Stereogum wrote about the song:

Lyrically, "Broken Wings" is an attempt to keep a relationship together through the magic of flowery language: "Take these broken wings/ And learn to fly again, learn to live so free/ When we hear the voices sing/ The book of love will open up and let us in." Those words are grandiloquent enough to be self-parody, but Page delivers them all perfectly straight-faced. He means every bit of it. In Page's mouth, the word "take" becomes a desperate animal yelp. I love it. I also love how overproduced "Broken Wings" is. The song is all ominous churn, and it never really kicks in.
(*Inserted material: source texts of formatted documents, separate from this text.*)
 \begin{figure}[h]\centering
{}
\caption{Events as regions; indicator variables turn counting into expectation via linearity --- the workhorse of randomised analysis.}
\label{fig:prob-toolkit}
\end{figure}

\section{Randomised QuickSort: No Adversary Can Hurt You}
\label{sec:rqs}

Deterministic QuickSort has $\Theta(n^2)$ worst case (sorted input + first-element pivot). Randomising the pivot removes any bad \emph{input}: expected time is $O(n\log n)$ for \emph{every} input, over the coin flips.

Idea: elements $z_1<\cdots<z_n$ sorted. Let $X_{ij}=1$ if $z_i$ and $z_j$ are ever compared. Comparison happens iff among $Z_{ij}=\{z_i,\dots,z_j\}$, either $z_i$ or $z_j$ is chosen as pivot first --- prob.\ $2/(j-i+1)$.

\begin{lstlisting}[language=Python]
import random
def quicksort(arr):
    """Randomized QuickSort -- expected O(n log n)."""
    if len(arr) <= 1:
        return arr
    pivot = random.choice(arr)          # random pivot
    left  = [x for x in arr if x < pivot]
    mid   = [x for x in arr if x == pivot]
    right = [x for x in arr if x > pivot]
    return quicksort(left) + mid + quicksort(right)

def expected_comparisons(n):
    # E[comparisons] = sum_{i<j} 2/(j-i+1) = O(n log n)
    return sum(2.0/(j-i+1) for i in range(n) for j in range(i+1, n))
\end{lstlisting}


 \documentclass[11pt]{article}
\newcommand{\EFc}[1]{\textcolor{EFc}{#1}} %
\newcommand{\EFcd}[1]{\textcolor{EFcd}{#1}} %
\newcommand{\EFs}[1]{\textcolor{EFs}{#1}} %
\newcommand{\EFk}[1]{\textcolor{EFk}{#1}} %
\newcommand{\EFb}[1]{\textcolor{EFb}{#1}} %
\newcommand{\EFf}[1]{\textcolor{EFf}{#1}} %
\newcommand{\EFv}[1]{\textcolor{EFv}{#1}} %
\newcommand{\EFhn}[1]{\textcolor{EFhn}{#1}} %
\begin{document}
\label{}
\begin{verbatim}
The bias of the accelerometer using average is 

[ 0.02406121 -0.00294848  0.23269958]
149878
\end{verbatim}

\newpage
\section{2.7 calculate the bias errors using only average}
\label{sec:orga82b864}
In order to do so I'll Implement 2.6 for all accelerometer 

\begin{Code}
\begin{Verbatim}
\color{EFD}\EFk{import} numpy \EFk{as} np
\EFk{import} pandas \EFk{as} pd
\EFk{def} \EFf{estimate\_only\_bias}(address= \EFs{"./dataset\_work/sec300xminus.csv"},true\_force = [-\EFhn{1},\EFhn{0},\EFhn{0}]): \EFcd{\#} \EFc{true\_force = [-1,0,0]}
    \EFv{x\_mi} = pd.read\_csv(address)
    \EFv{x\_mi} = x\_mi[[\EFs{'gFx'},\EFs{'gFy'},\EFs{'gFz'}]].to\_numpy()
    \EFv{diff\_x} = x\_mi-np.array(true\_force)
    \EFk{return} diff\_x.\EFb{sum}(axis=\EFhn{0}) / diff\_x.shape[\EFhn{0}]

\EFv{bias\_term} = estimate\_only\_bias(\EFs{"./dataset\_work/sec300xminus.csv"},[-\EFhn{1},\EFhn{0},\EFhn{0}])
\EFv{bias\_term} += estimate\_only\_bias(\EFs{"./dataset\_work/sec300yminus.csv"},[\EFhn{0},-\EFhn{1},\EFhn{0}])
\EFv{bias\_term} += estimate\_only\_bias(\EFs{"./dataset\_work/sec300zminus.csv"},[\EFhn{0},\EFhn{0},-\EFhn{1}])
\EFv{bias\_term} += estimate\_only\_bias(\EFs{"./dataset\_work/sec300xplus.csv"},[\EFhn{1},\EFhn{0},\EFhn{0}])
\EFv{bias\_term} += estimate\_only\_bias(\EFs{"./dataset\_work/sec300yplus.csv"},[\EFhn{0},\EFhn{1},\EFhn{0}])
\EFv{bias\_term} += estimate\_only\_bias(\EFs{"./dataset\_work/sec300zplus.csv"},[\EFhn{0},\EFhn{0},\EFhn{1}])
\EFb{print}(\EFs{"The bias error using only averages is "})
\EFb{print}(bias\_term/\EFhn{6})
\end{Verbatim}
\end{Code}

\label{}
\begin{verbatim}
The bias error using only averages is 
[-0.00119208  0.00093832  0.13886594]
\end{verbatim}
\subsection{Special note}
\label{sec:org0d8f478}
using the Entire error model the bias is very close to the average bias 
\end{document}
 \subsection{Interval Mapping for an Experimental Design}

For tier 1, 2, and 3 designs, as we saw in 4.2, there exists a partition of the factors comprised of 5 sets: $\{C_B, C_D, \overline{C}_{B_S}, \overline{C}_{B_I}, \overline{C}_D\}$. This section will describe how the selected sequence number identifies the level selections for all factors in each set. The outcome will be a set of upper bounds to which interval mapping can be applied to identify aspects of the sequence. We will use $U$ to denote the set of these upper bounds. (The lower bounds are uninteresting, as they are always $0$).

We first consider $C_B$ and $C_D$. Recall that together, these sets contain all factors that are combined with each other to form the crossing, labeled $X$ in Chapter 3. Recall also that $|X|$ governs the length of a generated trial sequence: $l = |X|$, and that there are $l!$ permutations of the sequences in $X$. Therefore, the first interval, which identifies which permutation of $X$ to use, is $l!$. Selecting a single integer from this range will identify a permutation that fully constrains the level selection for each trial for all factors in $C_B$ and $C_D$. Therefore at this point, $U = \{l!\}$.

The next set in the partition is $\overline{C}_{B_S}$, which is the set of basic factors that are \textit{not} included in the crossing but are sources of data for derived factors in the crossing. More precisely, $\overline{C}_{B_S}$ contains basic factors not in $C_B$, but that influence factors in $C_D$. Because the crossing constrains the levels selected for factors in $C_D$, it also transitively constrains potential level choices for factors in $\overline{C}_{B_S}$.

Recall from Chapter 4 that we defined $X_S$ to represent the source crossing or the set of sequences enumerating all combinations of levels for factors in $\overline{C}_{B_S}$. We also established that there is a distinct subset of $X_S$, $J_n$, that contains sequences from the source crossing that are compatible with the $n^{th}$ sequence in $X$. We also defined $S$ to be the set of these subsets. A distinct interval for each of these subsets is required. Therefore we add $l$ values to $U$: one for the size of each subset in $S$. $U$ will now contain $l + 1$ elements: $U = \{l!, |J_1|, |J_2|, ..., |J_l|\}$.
Instead, it captures a state of sustained anticipation.

== Track listing ==
- 7" single
1. "Broken Wings" (single edit) – 4:29
2. "Uniform of Youth" – 4:25

- 12" maxi single
3. "Broken Wings" (album version) – 5:45
4. "Uniform of Youth" – 4:25
5. "Welcome to the Real World" – 4:18

== Charts ==

=== Weekly charts ===

Weekly chart performance for "Broken Wings"
| Chart (1985–1986) | Peak position |
|---|---|
| Australia (Kent Music Report) | 4 |
| Austria (Ö3 Austria Top 40) | 17 |
| Belgium (Ultratop 50 Flanders) | 2 |
| Canada Top Singles (RPM) | 1 |
| Canada Adult Contemporary (RPM) | 2 |
| Europe (European Hot 100 Singles) | 3 |
| Ireland (IRMA) | 3 |
| Italy (Musica e dischi) | 6 |
| Netherlands (Dutch Top 40) | 3 |
| Netherlands (Single Top 100) | 2 |
| New Zealand (Recorded Music NZ) | 13 |
| Norway (VG-lista) | 4 |
| South Africa (Springbok Radio) | 20 |
| Spain (AFYVE) | 13 |
| Sweden (Sverigetopplistan) | 14 |
| Switzerland (Schweizer Hitparade) | 4 |
| UK Singles (Official Charts) | 4 |
| US Billboard Hot 100 | 1 |
| US Adult Contemporary (Billboard) | 3 |
| US Mainstream Rock (Billboard) | 4 |
| US Cash Box Top 100 Singles | 1 |
| West Germany (GfK) | 8 |

=== Year-end charts ===

1985 year-end chart performance for "Broken Wings"
| Chart (1985) | Position |
|---|---|
| Canada Top Singles (RPM) | 37 |
| US Cash Box Top 100 Singles | 52 |

1986 year-end chart performance for "Broken Wings"
| Chart (1986) | Position |
|---|---|
| Australia (Kent Music Report) | 44 |
| Belgium (Ultratop 50 Flanders) | 50 |
| Canada Top Singles (RPM) | 76 |
| Europe (European Hot 100 Singles) | 43 |
| Netherlands (Dutch Top 40) | 40 |
| Netherlands (Single Top 100) | 62 |
| UK Singles (Gallup) | 99 |
| US Billboard Hot 100 | 5 |
| US Adult Contemporary (Billboard) | 25 |
| US Cash Box Top 100 Singles | 72 |
| West Germany (Media Control) | 57 |

== Certifications ==

Certifications for "Broken Wings"
| Region | Certification | Certified units/sales |
| Canada (Music Canada) | Gold | 50,000^{^} |
| United Kingdom (BPI) | Gold | 400,000^{‡} |
^{^} Shipments figures based on certification alone. ^{‡} Sales+streaming figures based on certification alone.

== K'Lee version ==
New Zealand pop singer K'Lee covered "Broken Wings" and released it as a single on June 11, 2001. Her version peaked at number two on the New Zealand Singles Chart, becoming her highest-charting single there along with 2002's "Can You Feel Me?"

=== Charts ===

Chart performance for "Broken Wings"
| Chart (2001) | Peak position |
|---|---|
| New Zealand (Recorded Music NZ) | 2 |

== Samples ==
"Broken Wings" was sampled in the posthumous Tupac song "Until the End of Time". The song reached No. 4 in the UK.